A campanha de Luiz Inácio Lula da Silva (PT) avalia como uma vitória política a queda de Flávio Bolsonaro (PL) nas pesquisas de intenção de voto. Segundo apuração da analista de Política da CNN Isabel Mega ao Bastidores CNN, o PT atribui esse cenário à crise envolvendo o ex-banqueiro Daniel Vorcaro, do Banco Master, e à narrativa que o partido conseguiu construir em torno do episódio.
A avaliação interna da campanha petista é de que Flávio perdeu credibilidade junto ao eleitorado após o escândalo vir à tona. Para o PT, a disseminação de expressões como “Tariflávio” nas redes sociais representa uma vitória de narrativa conquistada pelo partido.
O que mostram os dados da pesquisa
Uma pesquisa da Genial/Quest, realizada com 2.004 eleitores entre os dias 5 e 8 de junho, com margem de erro de dois pontos percentuais e nível de confiança de 95%, revelou que 65% dos entrevistados consideram que Flávio errou ao pedir o financiamento do filme “Dark Horse” ao ex-banqueiro Daniel Vorcaro, e que ele deveria ter evitado tal solicitação.
Outros 17% afirmaram que ele acertou e que não há nada de errado no financiamento, enquanto 18% não responderam ou preferiram não se manifestar.
A pesquisa também avaliou a percepção dos eleitores sobre as conversas entre Flávio e Vorcaro.

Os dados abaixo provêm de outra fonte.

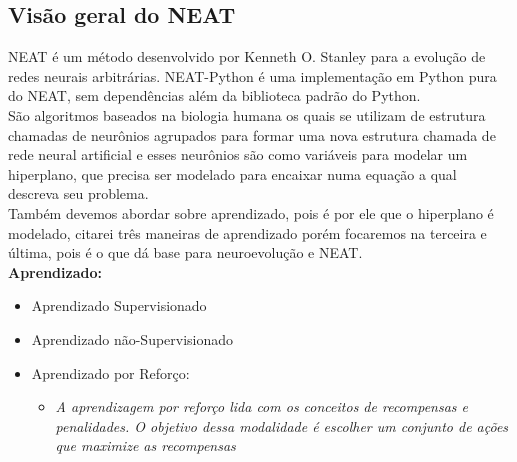 \subsection{\textbf{Visão geral do NEAT}}\label{sec:ANN}
%
NEAT é um método desenvolvido por Kenneth O. Stanley para a evolução de redes neurais arbitrárias. NEAT-Python é uma implementação em Python pura do NEAT, sem dependências além da biblioteca padrão do Python.\\
São algoritmos baseados na biologia humana
os quais se utilizam de estrutura chamadas de neurônios 
agrupados para formar uma nova estrutura chamada de rede neural artificial
e esses neurônios são como variáveis para modelar um hiperplano,
que precisa ser modelado para encaixar numa equação a qual descreva seu problema.\\ 
Também devemos abordar sobre aprendizado, pois é por ele que o hiperplano é modelado,
citarei três maneiras de aprendizado porém focaremos na terceira e última, pois é o que dá base para neuroevolução e NEAT.\\
		
		
{\bfseries Aprendizado:}

\begin{itemize}

\item Aprendizado Supervisionado 
\item Aprendizado não-Supervisionado 
\item Aprendizado por Reforço:
\begin{itemize}
\item \emph{A aprendizagem por reforço lida com os conceitos de recompensas e
penalidades. O objetivo dessa modalidade é escolher um conjunto de ações que
maximize as recompensas}
\end{itemize}
\end{itemize}

%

Os dados apontam que 60% dos entrevistados consideram que as conversas levantaram suspeitas, 19% as consideram normais e 21% não souberam ou não quiseram responder.
Segundo Isabel Mega, o PT avalia que a queda de Flávio Bolsonaro (PL) em levantamentos de diferentes institutos está diretamente atrelada ao escândalo do Master, ao áudio em que o senador pede dinheiro a Vorcaro e à questão do tarifaço, que começa a ser mapeada em conjunto com essas outras estratégias narrativas.
Reação da campanha de Flávio e cautela do PT
Ao mesmo tempo, a campanha de Flávio Bolsonaro (PL) também tem reagido ao cenário adverso. Iniciativas como o “Pix do Bolsonaro”, o lançamento de jingles e a produção intensa de material para as redes sociais fazem parte do esforço para reverter a situação.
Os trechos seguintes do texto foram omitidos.